- What is being asked: Exclude all pictures, then restate the entries below word for word.
____ Information shown
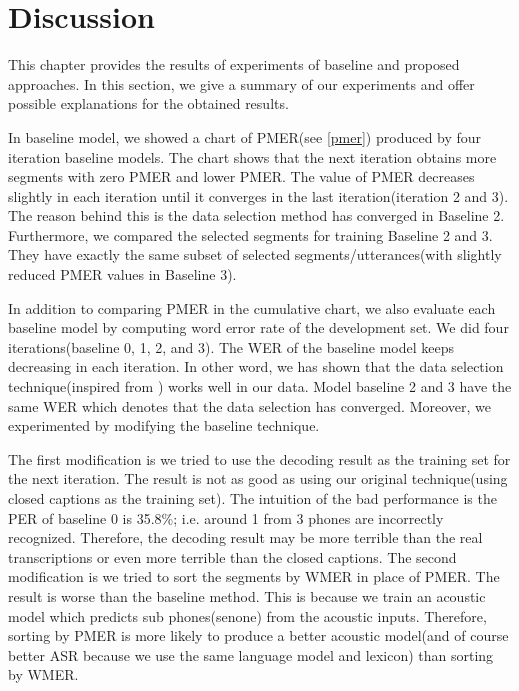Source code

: \section{Discussion}
This chapter provides the results of experiments of baseline and proposed approaches. In this section, we give a summary of our experiments and offer possible explanations for the obtained results.

In baseline model, we showed a chart of PMER(see \ref{pmer}) produced by four iteration baseline models. The chart shows that the next iteration obtains more segments with zero PMER and lower PMER. The value of PMER decreases slightly in each iteration until it converges in the last iteration(iteration 2 and 3). The reason behind this is the data selection method has converged in Baseline 2. Furthermore, we compared the selected segments for training Baseline 2 and 3. They have exactly the same subset of selected segments/utterances(with slightly reduced PMER values in Baseline 3).

In addition to comparing PMER in the cumulative chart, we also evaluate each baseline model by computing word error rate of the development set. We did four iterations(baseline 0, 1, 2, and 3). The WER of the baseline model keeps decreasing in each iteration. In other word, we has shown that the data selection technique(inspired from \cite{Lanchantin2016}) works well in our data. Model baseline 2 and 3 have the same WER which denotes that the data selection has converged. Moreover, we experimented by modifying the baseline technique. 

The first modification is we tried to use the decoding result as the training set for the next iteration. The result is not as good as using our original technique(using closed captions as the training set). The intuition of the bad performance is the PER of baseline 0 is 35.8\%; i.e. around 1 from 3 phones are incorrectly recognized. Therefore, the decoding result may be more terrible than the real transcriptions or even more terrible than the closed captions. The second modification is we tried to sort the segments by WMER in place of PMER. The result is worse than the baseline method. This is because we train an acoustic model which predicts sub phones(senone) from the acoustic inputs. Therefore, sorting by PMER is more likely to produce a better acoustic model(and of course better ASR because we use the same language model and lexicon) than sorting by WMER.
________
- Result of the task:
Source code

: \section{Discussion}
This chapter provides the results of experiments of baseline and proposed approaches. In this section, we give a summary of our experiments and offer possible explanations for the obtained results.

In baseline model, we showed a chart of PMER(see \ref{pmer}) produced by four iteration baseline models. The chart shows that the next iteration obtains more segments with zero PMER and lower PMER. The value of PMER decreases slightly in each iteration until it converges in the last iteration(iteration 2 and 3). The reason behind this is the data selection method has converged in Baseline 2. Furthermore, we compared the selected segments for training Baseline 2 and 3. They have exactly the same subset of selected segments/utterances(with slightly reduced PMER values in Baseline 3).

In addition to comparing PMER in the cumulative chart, we also evaluate each baseline model by computing word error rate of the development set. We did four iterations(baseline 0, 1, 2, and 3). The WER of the baseline model keeps decreasing in each iteration. In other word, we has shown that the data selection technique(inspired from \cite{Lanchantin2016}) works well in our data. Model baseline 2 and 3 have the same WER which denotes that the data selection has converged. Moreover, we experimented by modifying the baseline technique. 

The first modification is we tried to use the decoding result as the training set for the next iteration. The result is not as good as using our original technique(using closed captions as the training set). The intuition of the bad performance is the PER of baseline 0 is 35.8\%; i.e. around 1 from 3 phones are incorrectly recognized. Therefore, the decoding result may be more terrible than the real transcriptions or even more terrible than the closed captions. The second modification is we tried to sort the segments by WMER in place of PMER. The result is worse than the baseline method. This is because we train an acoustic model which predicts sub phones(senone) from the acoustic inputs. Therefore, sorting by PMER is more likely to produce a better acoustic model(and of course better ASR because we use the same language model and lexicon) than sorting by WMER.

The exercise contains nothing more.